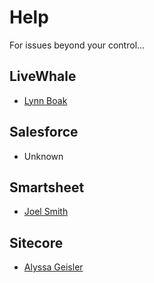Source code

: # **Help**

For issues beyond your control...

## LiveWhale

- [Lynn Boak](mailto:lboak@iu.edu)

## Salesforce

- Unknown

## Smartsheet

- [Joel Smith](mailto:joelsmit@iu.edu)

## Sitecore

- [Alyssa Geisler](mailto:ajgeisle@iu.edu)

:::

• _BRIEF_: Please go over the data above and tally every line holding "mailto"; reply only with the count.

• _RESPONSE TO THIS TASK_: 3